AMP; hypometabolism; hypothermia; mitochondria; purinergic signaling

资金

  1. National Institutes of Health [GM-51477, GM-60475, GM-116162, AI-080582, T32 GM-103702]
  2. National Natural Science Foundation of China [81701564]
  3. Applied Basic Research Program of the Science and Technology Department of Sichuan Province [2018JY0676]

向作者/读者索取更多资源

Ischemia and reperfusion injury following severe trauma or cardiac arrest are major causes of organ damage in intensive care patients. The brain is particularly vulnerable because hypoxia rapidly damages neurons due to their heavy reliance on oxidative phosphorylation. Therapeutic hypothermia can reduce ischemia-induced brain damage, but cooling procedures are slow and technically difficult to perform in critical care settings. It has been previously reported that injection of naturally occurring adenosine 5'-monophosphate (AMP) can rapidly induce hypothermia in mice. We studied the underlying mechanisms and found that AMP transiently reduces the heart rate, respiratory rate, body temperature, and the consciousness of adult male and female C57BL/6J mice. Adding AMP to mouse or human neuronal cell cultures dose-dependently reduced the membrane potential (Delta Psi m) and Ca2+ signaling of mitochondria in these cells.
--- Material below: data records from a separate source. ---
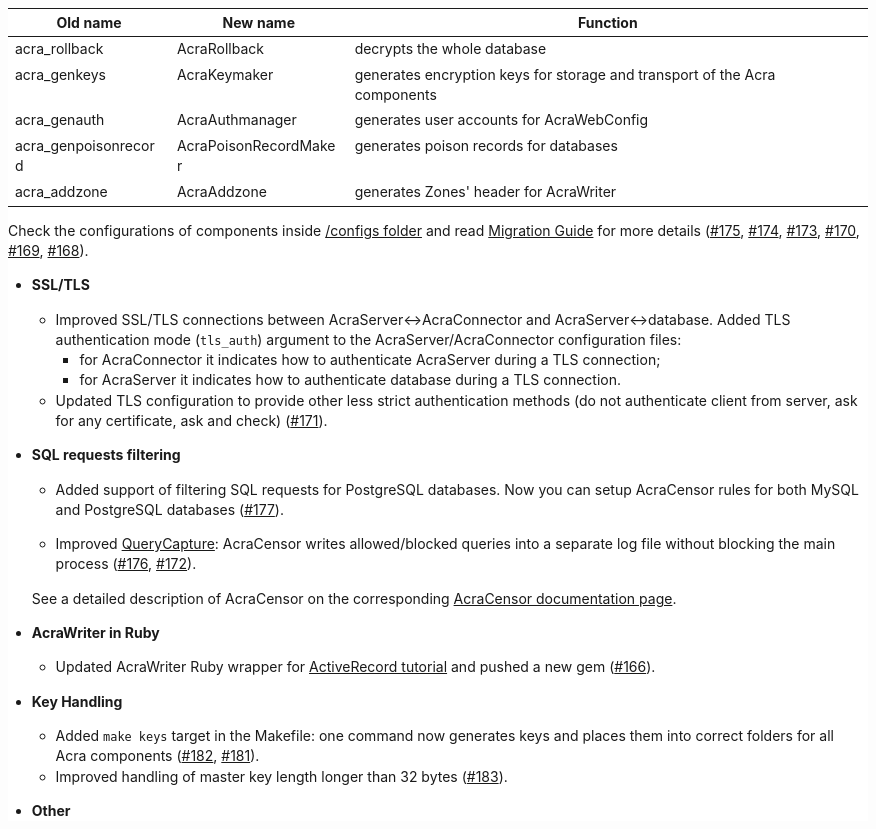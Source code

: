   | Old name | New name | Function |
   | --- | --- | --- |
   | acra_rollback | AcraRollback | decrypts the whole database |
   | acra_genkeys | AcraKeymaker | generates encryption keys for storage and transport of the Acra components |
   | acra_genauth | AcraAuthmanager | generates user accounts for AcraWebConfig |
   | acra_genpoisonrecord | AcraPoisonRecordMaker | generates poison records for databases |
   | acra_addzone | AcraAddzone | generates Zones' header for AcraWriter |

   Check the configurations of components inside [/configs folder](https://github.com/cossacklabs/acra/tree/master/configs) and read [Migration Guide](https://github.com/cossacklabs/acra/wiki/Migration-guide) for more details ([#175](https://github.com/cossacklabs/acra/pull/175), [#174](https://github.com/cossacklabs/acra/pull/174), [#173](https://github.com/cossacklabs/acra/pull/173), [#170](https://github.com/cossacklabs/acra/pull/170), [#169](https://github.com/cossacklabs/acra/pull/169), [#168](https://github.com/cossacklabs/acra/pull/168)).

- **SSL/TLS**

   - Improved SSL/TLS connections between AcraServer<->AcraConnector and AcraServer<->database. Added TLS authentication mode (`tls_auth`) argument to the AcraServer/AcraConnector configuration files: 
      - for AcraConnector it indicates how to authenticate AcraServer during a TLS connection; 
      - for AcraServer it indicates how to authenticate database during a TLS connection.
   - Updated TLS configuration to provide other less strict authentication methods (do not authenticate client from server, ask for any certificate, ask and check) ([#171](https://github.com/cossacklabs/acra/pull/171)).

- **SQL requests filtering**

   - Added support of filtering SQL requests for PostgreSQL databases. Now you can setup AcraCensor rules for both MySQL and PostgreSQL databases ([#177](https://github.com/cossacklabs/acra/pull/177)).
   
   - Improved [QueryCapture](https://github.com/cossacklabs/acra/wiki/acracensor): AcraCensor writes allowed/blocked queries into a separate log file without blocking the main process ([#176](https://github.com/cossacklabs/acra/pull/176), [#172](https://github.com/cossacklabs/acra/pull/172)).

   See a detailed description of AcraCensor on the corresponding [AcraCensor documentation page](https://github.com/cossacklabs/acra/wiki/acracensor).

- **AcraWriter in Ruby**

   - Updated AcraWriter Ruby wrapper for [ActiveRecord tutorial](https://github.com/cossacklabs/acra/wiki/Using-Acra-to-Protect-Your-Rails-App) and pushed a new gem ([#166](https://github.com/cossacklabs/acra/pull/166)).


- **Key Handling**

   - Added `make keys` target in the Makefile: one command now generates keys and places them into correct folders for all Acra components ([#182](https://github.com/cossacklabs/acra/pull/182), [#181](https://github.com/cossacklabs/acra/pull/181)).
   - Improved handling of master key length longer than 32 bytes ([#183](https://github.com/cossacklabs/acra/pull/183)).
   
- **Other**
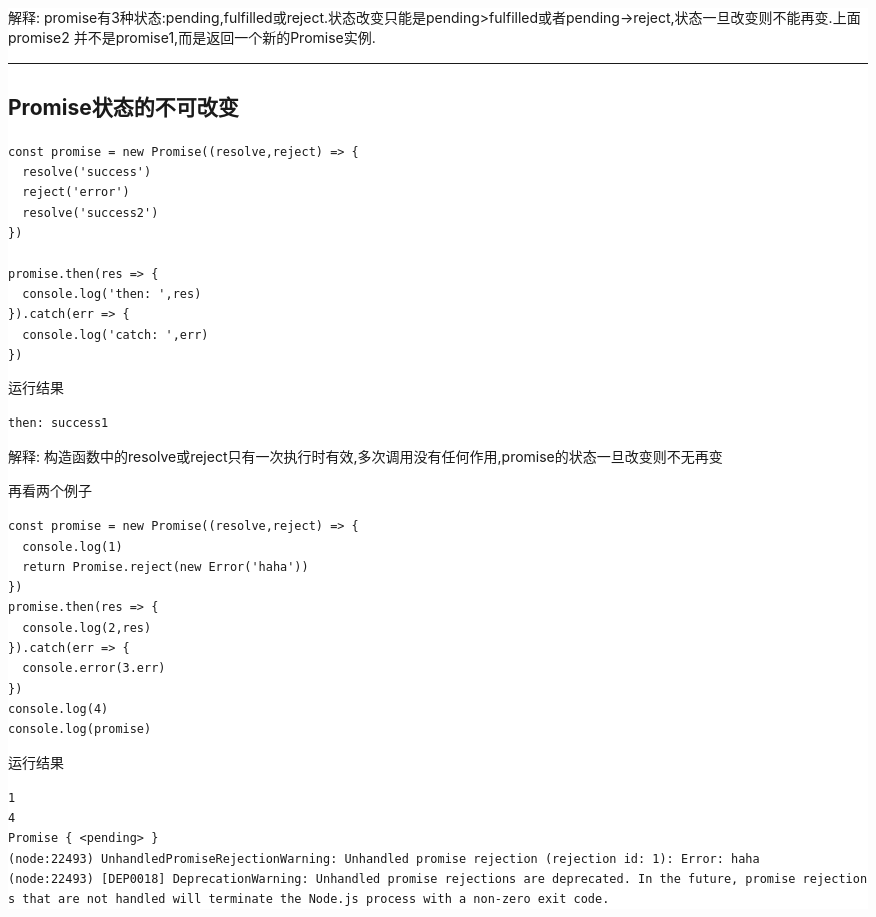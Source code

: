 解释: promise有3种状态:pending,fulfilled或reject.状态改变只能是pending>fulfilled或者pending->reject,状态一旦改变则不能再变.上面 promise2 并不是promise1,而是返回一个新的Promise实例.

---

## **Promise状态的不可改变**

```
const promise = new Promise((resolve,reject) => {
  resolve('success')
  reject('error')
  resolve('success2')
})

promise.then(res => {
  console.log('then: ',res)
}).catch(err => {
  console.log('catch: ',err)
})
```

运行结果

```
then: success1
```

解释: 构造函数中的resolve或reject只有一次执行时有效,多次调用没有任何作用,promise的状态一旦改变则不无再变

再看两个例子

```
const promise = new Promise((resolve,reject) => {
  console.log(1)
  return Promise.reject(new Error('haha'))
})
promise.then(res => {
  console.log(2,res)
}).catch(err => {
  console.error(3.err)
})
console.log(4)
console.log(promise)
```

运行结果

```
1
4
Promise { <pending> }
(node:22493) UnhandledPromiseRejectionWarning: Unhandled promise rejection (rejection id: 1): Error: haha
(node:22493) [DEP0018] DeprecationWarning: Unhandled promise rejections are deprecated. In the future, promise rejections that are not handled will terminate the Node.js process with a non-zero exit code.

```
AMP treatment increased intracellular AMP levels and activated AMP-activated protein kinase, which resulted in the inhibition of mammalian target of rapamycin complex 1 (mTORC1) and of mitochondrial and cytosolic Ca2+ signaling in resting and stimulated neurons. Pretreatment with an intraperitoneal injection of AMP almost doubled the survival time of mice under hypoxic (6% O-2) or anoxic (<1% O-2) conditions when compared to untreated mice. These findings suggest that AMP induces a hypometabolic state that slows mitochondrial respiration, reduces oxygen demand, and delays the processes that damage mitochondria in the brain and other organs following hypoxia and reperfusion. Further examination of these mechanisms may lead to new treatments that preserve organ function in critical care patients.